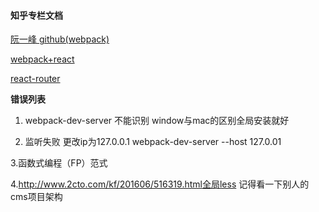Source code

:#### 知乎专栏文档

[阮一峰 github(webpack)](https://github.com/ruanyf/webpack-demos#demo01-entry-file-source)

[webpack+react](http://www.jianshu.com/p/418e48e0cef1)

[react-router](http://web.jobbole.com/84294/)

**错误列表**
1. webpack-dev-server 不能识别 window与mac的区别全局安装就好

2. 监听失败 更改ip为127.0.0.1  webpack-dev-server --host 127.0.01

3.函数式编程（FP）范式

4.http://www.2cto.com/kf/201606/516319.html全局less
记得看一下别人的cms项目架构

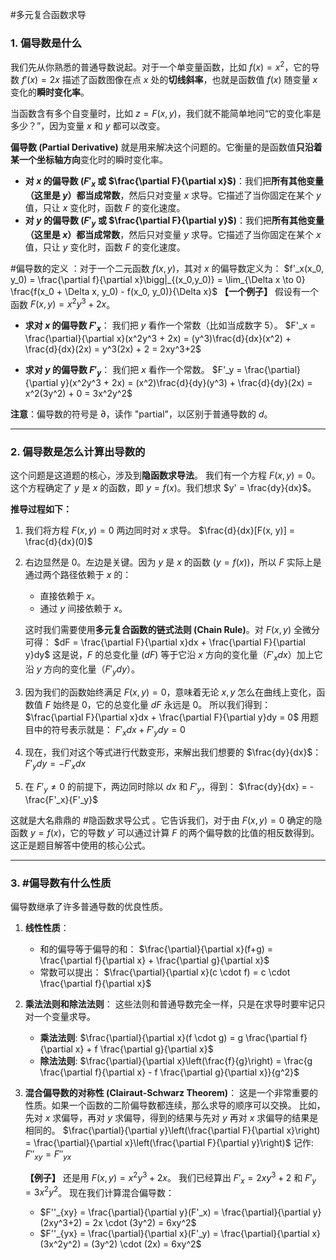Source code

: #多元复合函数求导 
### 1. 偏导数是什么 

我们先从你熟悉的普通导数说起。对于一个单变量函数，比如 $f(x)=x^2$，它的导数 $f'(x)=2x$ 描述了函数图像在点 $x$ 处的**切线斜率**，也就是函数值 $f(x)$ 随变量 $x$ 变化的**瞬时变化率**。

当函数含有多个自变量时，比如 $z = F(x, y)$，我们就不能简单地问“它的变化率是多少？”，因为变量 $x$ 和 $y$ 都可以改变。

**偏导数 (Partial Derivative)** 就是用来解决这个问题的。它衡量的是函数值**只沿着某一个坐标轴方向**变化时的瞬时变化率。

*   **对 $x$ 的偏导数 ($F'_x$ 或 $\frac{\partial F}{\partial x}$)**：我们把**所有其他变量（这里是 $y$）都当成常数**，然后只对变量 $x$ 求导。它描述了当你固定在某个 $y$ 值，只让 $x$ 变化时，函数 $F$ 的变化速度。
*   **对 $y$ 的偏导数 ($F'_y$ 或 $\frac{\partial F}{\partial y}$)**：我们把**所有其他变量（这里是 $x$）都当成常数**，然后只对变量 $y$ 求导。它描述了当你固定在某个 $x$ 值，只让 $y$ 变化时，函数 $F$ 的变化速度。


#偏导数的定义 ：对于一个二元函数 $f(x,y)$，其对 $x$ 的偏导数定义为：
    $f'_x(x_0, y_0) = \frac{\partial f}{\partial x}\bigg|_{(x_0,y_0)} = \lim_{\Delta x \to 0} \frac{f(x_0 + \Delta x, y_0) - f(x_0, y_0)}{\Delta x}$
**【一个例子】**
假设有一个函数 $F(x, y) = x^2y^3 + 2x$。
*   **求对 $x$ 的偏导数 $F'_x$**：
    我们把 $y$ 看作一个常数（比如当成数字 $5$）。
    $F'_x = \frac{\partial}{\partial x}(x^2y^3 + 2x) = (y^3)\frac{d}{dx}(x^2) + \frac{d}{dx}(2x) = y^3(2x) + 2 = 2xy^3+2$

*   **求对 $y$ 的偏导数 $F'_y$**：
    我们把 $x$ 看作一个常数。
    $F'_y = \frac{\partial}{\partial y}(x^2y^3 + 2x) = (x^2)\frac{d}{dy}(y^3) + \frac{d}{dy}(2x) = x^2(3y^2) + 0 = 3x^2y^2$

**注意**：偏导数的符号是 $\partial$，读作 "partial"，以区别于普通导数的 $d$。

---

### 2. 偏导数是怎么计算出导数的 

这个问题是这道题的核心，涉及到**隐函数求导法**。
我们有一个方程 $F(x, y) = 0$。这个方程确定了 $y$ 是 $x$ 的函数，即 $y=f(x)$。我们想求 $y' = \frac{dy}{dx}$。

**推导过程如下：**
1.  我们将方程 $F(x, y) = 0$ 两边同时对 $x$ 求导。
    $\frac{d}{dx}[F(x, y)] = \frac{d}{dx}(0)$

2.  右边显然是 $0$。左边是关键。因为 $y$ 是 $x$ 的函数 ($y=f(x)$)，所以 $F$ 实际上是通过两个路径依赖于 $x$ 的：
    *   直接依赖于 $x$。
    *   通过 $y$ 间接依赖于 $x$。

    这时我们需要使用**多元复合函数的链式法则 (Chain Rule)**。对 $F(x, y)$ 全微分可得：
    $dF = \frac{\partial F}{\partial x}dx + \frac{\partial F}{\partial y}dy$
    这是说，$F$ 的总变化量 ($dF$) 等于它沿 $x$ 方向的变化量（$F'_x dx$）加上它沿 $y$ 方向的变化量（$F'_y dy$）。

3.  因为我们的函数始终满足 $F(x, y) = 0$，意味着无论 $x, y$ 怎么在曲线上变化，函数值 $F$ 始终是 $0$，它的总变化量 $dF$ 永远是 $0$。
    所以我们得到：
    $\frac{\partial F}{\partial x}dx + \frac{\partial F}{\partial y}dy = 0$
    用题目中的符号表示就是：
    $F'_x dx + F'_y dy = 0$

4.  现在，我们对这个等式进行代数变形，来解出我们想要的 $\frac{dy}{dx}$：
    $F'_y dy = -F'_x dx$

5.  在 $F'_y \neq 0$ 的前提下，两边同时除以 $dx$ 和 $F'_y$，得到：
    $\frac{dy}{dx} = -\frac{F'_x}{F'_y}$

这就是大名鼎鼎的 #隐函数求导公式 。它告诉我们，对于由 $F(x,y)=0$ 确定的隐函数 $y=f(x)$，它的导数 $y'$ 可以通过计算 $F$ 的两个偏导数的比值的相反数得到。这正是题目解答中使用的核心公式。

---

### 3.  #偏导数有什么性质 

偏导数继承了许多普通导数的优良性质。

1.  **线性性质**：
    *   和的偏导等于偏导的和： $\frac{\partial}{\partial x}(f+g) = \frac{\partial f}{\partial x} + \frac{\partial g}{\partial x}$
    *   常数可以提出： $\frac{\partial}{\partial x}(c \cdot f) = c \cdot \frac{\partial f}{\partial x}$

2.  **乘法法则和除法法则**：
    这些法则和普通导数完全一样，只是在求导时要牢记只对一个变量求导。
    *   **乘法法则**: $\frac{\partial}{\partial x}(f \cdot g) = g \frac{\partial f}{\partial x} + f \frac{\partial g}{\partial x}$
    *   **除法法则**: $\frac{\partial}{\partial x}\left(\frac{f}{g}\right) = \frac{g \frac{\partial f}{\partial x} - f \frac{\partial g}{\partial x}}{g^2}$

3.  **混合偏导数的对称性 (Clairaut-Schwarz Theorem)**：
    这是一个非常重要的性质。如果一个函数的二阶偏导数都连续，那么求导的顺序可以交换。
    比如，先对 $x$ 求偏导，再对 $y$ 求偏导，得到的结果与先对 $y$ 再对 $x$ 求偏导的结果是相同的。
    $\frac{\partial}{\partial y}\left(\frac{\partial F}{\partial x}\right) = \frac{\partial}{\partial x}\left(\frac{\partial F}{\partial y}\right)$
    记作:
    $F''_{xy} = F''_{yx}$

    **【例子】**
    还是用 $F(x, y) = x^2y^3 + 2x$。
    我们已经算出 $F'_x = 2xy^3+2$ 和 $F'_y = 3x^2y^2$。
    现在我们计算混合偏导数：
    *   $F''_{xy} = \frac{\partial}{\partial y}(F'_x) = \frac{\partial}{\partial y}(2xy^3+2) = 2x \cdot (3y^2) = 6xy^2$
    *   $F''_{yx} = \frac{\partial}{\partial x}(F'_y) = \frac{\partial}{\partial x}(3x^2y^2) = (3y^2) \cdot (2x) = 6xy^2$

◆ ASSIGNMENT: In the listing, find each line with the string "react" and copy it.

◆ SOLUTION TO THE EXERCISE:
[webpack+react](http://www.jianshu.com/p/418e48e0cef1)
[react-router](http://web.jobbole.com/84294/)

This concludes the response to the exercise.